Energy Task Force Report Makes Recommendations to Fast-Track Montserrat’s Renewable Energy Vision

Click to read the report.

What would it take to realise the Cabinet’s recent instruction to fast-track Montserrat’s move towards 100% renewable energy by 2030?

According to the Energy Task Force Report, a change in government policies, investment in green technology infrastructure, and rapid action to execute its recommendations are required, if the island is to attain the goal before the end of the decade.

The report is a culmination of the Energy Task Force’s ten months of work evaluating and strategising on a way to curb the island’s appetite for fossil fuels. It goes into details on the positive impacts of an island fully powered by green energy but also assesses what are the current bottlenecks and barriers to achieving the target in the next eight years.

“To enable the island to make a significant push toward achieving its goal of 100% electricity generation from renewable energy sources, other actors such as the domestic and commercial sectors need to be involved. However, due to the relatively small scale of the local electricity sector, small changes in the sector can have significant impact on the local utility and, by extension, the lower end ratepayers,” the report explains.


Montserrat Utilities Limited (MUL), the island’s sole power supplier, has been fraught with challenges. Despite a more than EC$36 million investment in a new power generation plant, the island has suffered frequent outages due to synchronization issues between the generators.

According to the report, MUL consumes 45% of the total fuel imported to Montserrat. Diesel accounts for 67% of fuel imports into Montserrat. Gasoline accounted for 28%, while LPG accounted for the remaining 5% consumed.

“In 2020, fossil importation into Montserrat accounted for just over 99.4% of the island’s energy consumption and 96.7% of the island’s electricity generation. It is projected that RE will account for 13% of the electricity generation by the end of 2021. In 2020, total fuel importation into the island stood at 48,3911 Barrels of Oil Equivalent (BOE) or 280, 601 MMBtu,” the report states.
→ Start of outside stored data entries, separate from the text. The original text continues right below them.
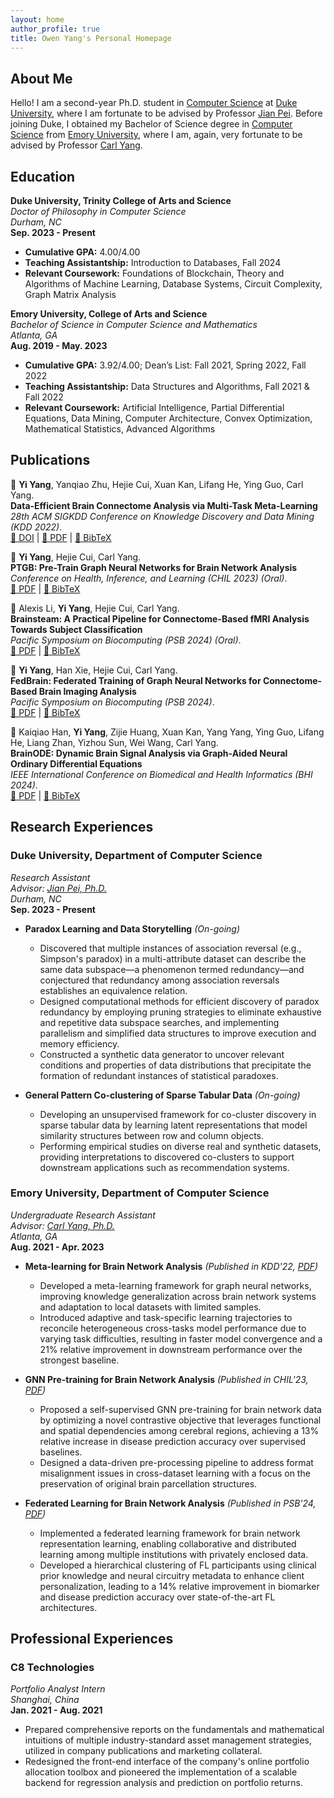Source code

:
 ```yaml
---
layout: home
author_profile: true
title: Owen Yang's Personal Homepage
---
```


<!-- <style>
  body {
    font-size: 16px;
  }
  h1 {
    font-size: 2em;
  }
  /* Add other custom styles here */
</style> -->

## About Me

Hello! I am a second-year Ph.D. student in [Computer Science](https://cs.duke.edu/) at [Duke University](https://duke.edu/), where I am fortunate to be advised by Professor [Jian Pei](https://sites.google.com/view/jpei/jian-peis-homepage). Before joining Duke, I obtained my Bachelor of Science degree in [Computer Science](https://computerscience.emory.edu/) from [Emory University](https://www.emory.edu/home/index.html), where I am, again, very fortunate to be advised by Professor [Carl Yang](https://www.cs.emory.edu/~jyang71/).

## Education

**Duke University, Trinity College of Arts and Science**  
*Doctor of Philosophy in Computer Science*  
*Durham, NC*  
**Sep. 2023 - Present**
- **Cumulative GPA:** 4.00/4.00
- **Teaching Assistantship:** Introduction to Databases, Fall 2024
- **Relevant Coursework:** Foundations of Blockchain, Theory and Algorithms of Machine Learning, Database Systems, Circuit Complexity, Graph Matrix Analysis

**Emory University, College of Arts and Science**  
*Bachelor of Science in Computer Science and Mathematics*  
*Atlanta, GA*  
**Aug. 2019 - May. 2023**
- **Cumulative GPA:** 3.92/4.00; Dean’s List: Fall 2021, Spring 2022, Fall 2022
- **Teaching Assistantship:** Data Structures and Algorithms, Fall 2021 & Fall 2022
- **Relevant Coursework:** Artificial Intelligence, Partial Differential Equations, Data Mining, Computer Architecture, Convex Optimization, Mathematical Statistics, Advanced Algorithms

## Publications

📖 **Yi Yang**, Yanqiao Zhu, Hejie Cui, Xuan Kan, Lifang He, Ying Guo, Carl Yang.  
  **Data-Efficient Brain Connectome Analysis via Multi-Task Meta-Learning**  
  *28th ACM SIGKDD Conference on Knowledge Discovery and Data Mining (KDD 2022)*.  
  [🔗 DOI](https://doi.org/10.1145/3534678.3542680) | [📄 PDF](path/to/pdf) | [📜 BibTeX](path/to/bibtex)

📖 **Yi Yang**, Hejie Cui, Carl Yang.  
  **PTGB: Pre-Train Graph Neural Networks for Brain Network Analysis**  
  *Conference on Health, Inference, and Learning (CHIL 2023) (Oral)*.  
  [📄 PDF](path/to/pdf) | [📜 BibTeX](path/to/bibtex)

📖 Alexis Li, **Yi Yang**, Hejie Cui, Carl Yang.  
  **Brainsteam: A Practical Pipeline for Connectome-Based fMRI Analysis Towards Subject Classification**  
  *Pacific Symposium on Biocomputing (PSB 2024) (Oral)*.  
  [📄 PDF](path/to/pdf) | [📜 BibTeX](path/to/bibtex)

📖 **Yi Yang**, Han Xie, Hejie Cui, Carl Yang.  
  **FedBrain: Federated Training of Graph Neural Networks for Connectome-Based Brain Imaging Analysis**  
  *Pacific Symposium on Biocomputing (PSB 2024)*.  
  [📄 PDF](path/to/pdf) | [📜 BibTeX](path/to/bibtex)

📖 Kaiqiao Han, **Yi Yang**, Zijie Huang, Xuan Kan, Yang Yang, Ying Guo, Lifang He, Liang Zhan, Yizhou Sun, Wei Wang, Carl Yang.  
  **BrainODE: Dynamic Brain Signal Analysis via Graph-Aided Neural Ordinary Differential Equations**  
  *IEEE International Conference on Biomedical and Health Informatics (BHI 2024)*.  
  [📄 PDF](path/to/pdf) | [📜 BibTeX](path/to/bibtex)



## Research Experiences

### Duke University, Department of Computer Science
*Research Assistant*  
*Advisor: [Jian Pei, Ph.D.](https://sites.google.com/view/jpei/jian-peis-homepage)*  
*Durham, NC*  
**Sep. 2023 - Present**

- **Paradox Learning and Data Storytelling** *(On-going)*
  - Discovered that multiple instances of association reversal (e.g., Simpson's paradox) in a multi-attribute dataset can describe the same data subspace—a phenomenon termed redundancy—and conjectured that redundancy among association reversals establishes an equivalence relation.
  - Designed computational methods for efficient discovery of paradox redundancy by employing pruning strategies to eliminate exhaustive and repetitive data subspace searches, and implementing parallelism and simplified data structures to improve execution and memory efficiency.
  - Constructed a synthetic data generator to uncover relevant conditions and properties of data distributions that precipitate the formation of redundant instances of statistical paradoxes.

- **General Pattern Co-clustering of Sparse Tabular Data** *(On-going)*
  - Developing an unsupervised framework for co-cluster discovery in sparse tabular data by learning latent representations that model similarity structures between row and column objects.
  - Performing empirical studies on diverse real and synthetic datasets, providing interpretations to discovered co-clusters to support downstream applications such as recommendation systems.

### Emory University, Department of Computer Science
*Undergraduate Research Assistant*  
*Advisor: [Carl Yang, Ph.D.](https://www.cs.emory.edu/~jyang71/)*  
*Atlanta, GA*  
**Aug. 2021 - Apr. 2023**

- **Meta-learning for Brain Network Analysis** *(Published in KDD'22, [PDF](https://arxiv.org/pdf/2206.04486.pdf))*
  - Developed a meta-learning framework for graph neural networks, improving knowledge generalization across brain network systems and adaptation to local datasets with limited samples.
  - Introduced adaptive and task-specific learning trajectories to reconcile heterogeneous cross-tasks model performance due to varying task difficulties, resulting in faster model convergence and a 21% relative improvement in downstream performance over the strongest baseline.

- **GNN Pre-training for Brain Network Analysis** *(Published in CHIL'23, [PDF](https://www.cs.emory.edu/~jyang71/files/ptgb.pdf))*
  - Proposed a self-supervised GNN pre-training for brain network data by optimizing a novel contrastive objective that leverages functional and spatial dependencies among cerebral regions, achieving a 13% relative increase in disease prediction accuracy over supervised baselines.
  - Designed a data-driven pre-processing pipeline to address format misalignment issues in cross-dataset learning with a focus on the preservation of original brain parcellation structures.

- **Federated Learning for Brain Network Analysis** *(Published in PSB'24, [PDF](https://www.cs.emory.edu/~jyang71/files/fedbrain.pdf))*
  - Implemented a federated learning framework for brain network representation learning, enabling collaborative and distributed learning among multiple institutions with privately enclosed data.
  - Developed a hierarchical clustering of FL participants using clinical prior knowledge and neural circuitry metadata to enhance client personalization, leading to a 14% relative improvement in biomarker and disease prediction accuracy over state-of-the-art FL architectures.

## Professional Experiences

### C8 Technologies
*Portfolio Analyst Intern*  
*Shanghai, China*  
**Jan. 2021 - Aug. 2021**
- Prepared comprehensive reports on the fundamentals and mathematical intuitions of multiple industry-standard asset management strategies, utilized in company publications and marketing collateral.
- Redesigned the front-end interface of the company's online portfolio allocation toolbox and pioneered the implementation of a scalable backend for regression analysis and prediction on portfolio returns.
Kendall Lee (Managing Director of MUL)

It notes further that, “In 2020, a total of 463 MWh of electricity was generated by a 288.4 kWp solar PV system installed at MUL’s Brades generating plant. This generation level results in an average daily generation per kilowatt peak of 4.4 kWh/kWp/Day. Renewable energy
accounted for 0.6% of the island’s overall energy consumption and 3.2% of the energy electricity generation.”

A major infrastructural challenge for renewable energy development locally is “the lack of physical facilities for transmission and distribution (T&D) networks, as well as equipment and services necessary for power companies,” the report notes. Additionally, new infrastructure will be needed to allow renewable energy technologies expansion to connectivity to the grid.
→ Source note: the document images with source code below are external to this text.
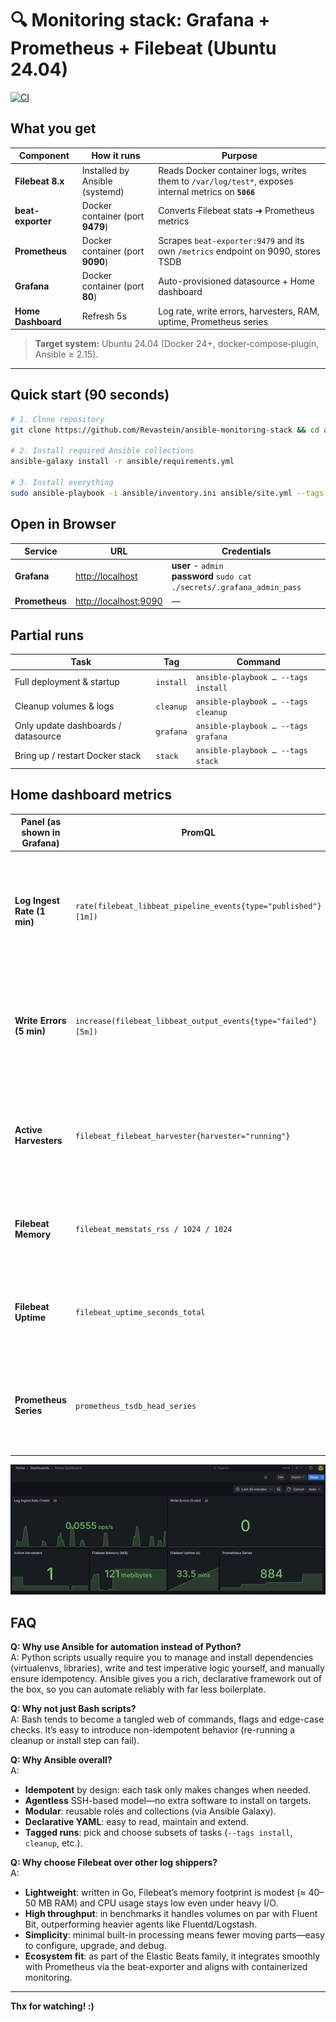 # 🔍 Monitoring stack: Grafana + Prometheus + Filebeat (Ubuntu 24.04)

[![CI](https://github.com/Revastein/ansible-monitoring-stack/actions/workflows/ci.yml/badge.svg?branch=main)](https://github.com/Revastein/ansible-monitoring-stack/actions/workflows/ci.yml)

## What you get

| Component          | How it runs                      | Purpose                                                                                              |
|--------------------|----------------------------------|------------------------------------------------------------------------------------------------------|
| **Filebeat 8.x**   | Installed by Ansible (systemd)   | Reads Docker container logs, writes them to `/var/log/test*`, exposes internal metrics on **`5066`** |
| **beat-exporter**  | Docker container (port **9479**) | Converts Filebeat stats ➔ Prometheus metrics                                                         |
| **Prometheus**     | Docker container (port **9090**) | Scrapes `beat-exporter:9479` and its own `/metrics` endpoint on 9090, stores TSDB                    |
| **Grafana**        | Docker container (port **80**)   | Auto-provisioned datasource + Home dashboard                                                         |
| **Home Dashboard** | Refresh 5s                       | Log rate, write errors, harvesters, RAM, uptime, Prometheus series                                   |                                   |

> **Target system:** Ubuntu 24.04 (Docker 24+, docker‑compose‑plugin, Ansible ≥ 2.15).

---

## Quick start (90 seconds)

```bash
# 1. Clone repository
git clone https://github.com/Revastein/ansible-monitoring-stack && cd ansible-monitoring-stack

# 2. Install required Ansible collections
ansible-galaxy install -r ansible/requirements.yml

# 3. Install everything
sudo ansible-playbook -i ansible/inventory.ini ansible/site.yml --tags install
```

## Open in Browser

| Service        | URL                     | Credentials                                                                    |
|----------------|-------------------------|--------------------------------------------------------------------------------|
| **Grafana**    | <http://localhost>      | **user** - `admin` <br/> **password** `sudo cat ./secrets/.grafana_admin_pass` |
| **Prometheus** | <http://localhost:9090> | —                                                                              |

## Partial runs

| Task                                | Tag       | Command                             |
|-------------------------------------|-----------|-------------------------------------|
| Full deployment & startup           | `install` | `ansible-playbook … --tags install` |
| Cleanup volumes & logs              | `cleanup` | `ansible-playbook … --tags cleanup` |
| Only update dashboards / datasource | `grafana` | `ansible-playbook … --tags grafana` |
| Bring up / restart Docker stack     | `stack`   | `ansible-playbook … --tags stack`   |

## Home dashboard metrics

| Panel (as shown in Grafana) | PromQL                                                         | What it tells you & why it matters                                                                                                                                     |
|-----------------------------|----------------------------------------------------------------|------------------------------------------------------------------------------------------------------------------------------------------------------------------------|
| **Log Ingest Rate (1 min)** | `rate(filebeat_libbeat_pipeline_events{type="published"}[1m])` | Average number of log events published per second over the last minute. **Spike** = heavy load or error burst; **drop to 0** = Filebeat may have stopped reading logs. |
| **Write Errors (5 min)**    | `increase(filebeat_libbeat_output_events{type="failed"}[5m])`  | Count of log events Filebeat failed to ship in the last 5 minutes. Any non‑zero value warrants a look at network/storage health.                                       |
| **Active Harvesters**       | `filebeat_filebeat_harvester{harvester="running"}`             | How many harvester jobs are currently reading log files. Sudden changes hint at container churn or autodiscovery issues.                                               |
| **Filebeat Memory**         | `filebeat_memstats_rss / 1024 / 1024`                          | Resident memory used by Filebeat (in MB). Keeps leak or oversizing visible on low‑RAM hosts.                                                                           |
| **Filebeat Uptime**         | `filebeat_uptime_seconds_total`                                | How long Filebeat has been running without restart. Frequent resets point to crashes or restarts by systemd.                                                           |
| **Prometheus Series**       | `prometheus_tsdb_head_series`                                  | Number of active time‑series in Prometheus. A fast‑growing count signals the need for more RAM or sharding.                                                            |

![img.png](metrics.png)

## FAQ

**Q: Why use Ansible for automation instead of Python?**  
A: Python scripts usually require you to manage and install dependencies (virtualenvs, libraries), write and test
imperative logic yourself, and manually ensure idempotency. Ansible gives you a rich, declarative framework out of the
box, so you can automate reliably with far less boilerplate.

**Q: Why not just Bash scripts?**  
A: Bash tends to become a tangled web of commands, flags and edge-case checks. It’s easy to introduce non-idempotent
behavior (re-running a cleanup or install step can fail).

**Q: Why Ansible overall?**  
A:

- **Idempotent** by design: each task only makes changes when needed.
- **Agentless** SSH-based model—no extra software to install on targets.
- **Modular**: reusable roles and collections (via Ansible Galaxy).
- **Declarative YAML**: easy to read, maintain and extend.
- **Tagged runs**: pick and choose subsets of tasks (`--tags install`, `cleanup`, etc.).

**Q: Why choose Filebeat over other log shippers?**  
A:

- **Lightweight**: written in Go, Filebeat’s memory footprint is modest (≈ 40–50 MB RAM) and CPU usage stays low even
  under heavy I/O.
- **High throughput**: in benchmarks it handles volumes on par with Fluent Bit, outperforming heavier agents like
  Fluentd/Logstash.
- **Simplicity**: minimal built-in processing means fewer moving parts—easy to configure, upgrade, and debug.
- **Ecosystem fit**: as part of the Elastic Beats family, it integrates smoothly with Prometheus via the beat-exporter
  and aligns with containerized monitoring.

---

**Thx for watching! :)️**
The task force said in its report that the “reliability of the electricity service adversely affects customer confidence and is a deterrent to direct foreign investors. The addition of intermittent renewable energy generation plants would only serve to exacerbate this issue. Hence, to meet the desired level of renewable energy growth, significant upgrade and expansion of the current T&D infrastructure would be required.
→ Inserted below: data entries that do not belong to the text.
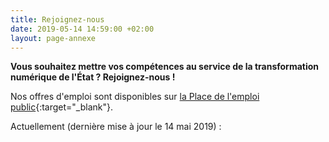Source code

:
 ```yaml
---
title: Rejoignez-nous
date: 2019-05-14 14:59:00 +02:00
layout: page-annexe
---
```


**Vous souhaitez mettre vos compétences au service de la transformation numérique de l'État ? Rejoignez-nous !**

Nos offres d'emploi sont disponibles sur [la Place de l'emploi public](https://www.place-emploi-public.gouv.fr/){:target="_blank"}.

Actuellement (dernière mise à jour le 14 mai 2019) :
“The development of a smart grid would allow greater efficiency and higher demand response levels and provide greater control to customers over their electricity bills,” the report added.

Even when the infrastructure has been developed, local capacity to troubleshoot and maintain will be critical.

The task force highlighted the ongoing challenge of a lack of trained personnel to train, demonstrate, maintain, and operate renewable energy structures.

“MUL’s generators are normally overhauled with technical assistance from RIMCO Barbados due to the island’s lack of expertise. Montserrat needs capacity development to ensure that the new REs can be maintained by local resources to alleviate high operational expenses,” the report noted.

Drive Time photo of the Delta Petroleum tanker at the A&F Service Centre in St. Johns.

Delta Petroleum

Delta Petroleum (DP) has been Montserrat’s only fuel supplier for more than 20 years after other companies left the island due to the volcanic eruptions, which began in 1995.

A shift towards renewables would mean a shift in the current arrangement with the fuel supplier. However, the risks of maintaining the status quo would have adverse effects on the island, not just one company, the task force report notes. Continued reliance on fossil fuels means being unable to control the costs to consumers of the constantly fluctuating price of fuel.

GOM Policies

The Energy Task Force report notes that for the renewable energy target to be achieved, the Government of Montserrat must transform current practices, introduce legislation and regulatory bodies to support a 100% shift from fossil fuels.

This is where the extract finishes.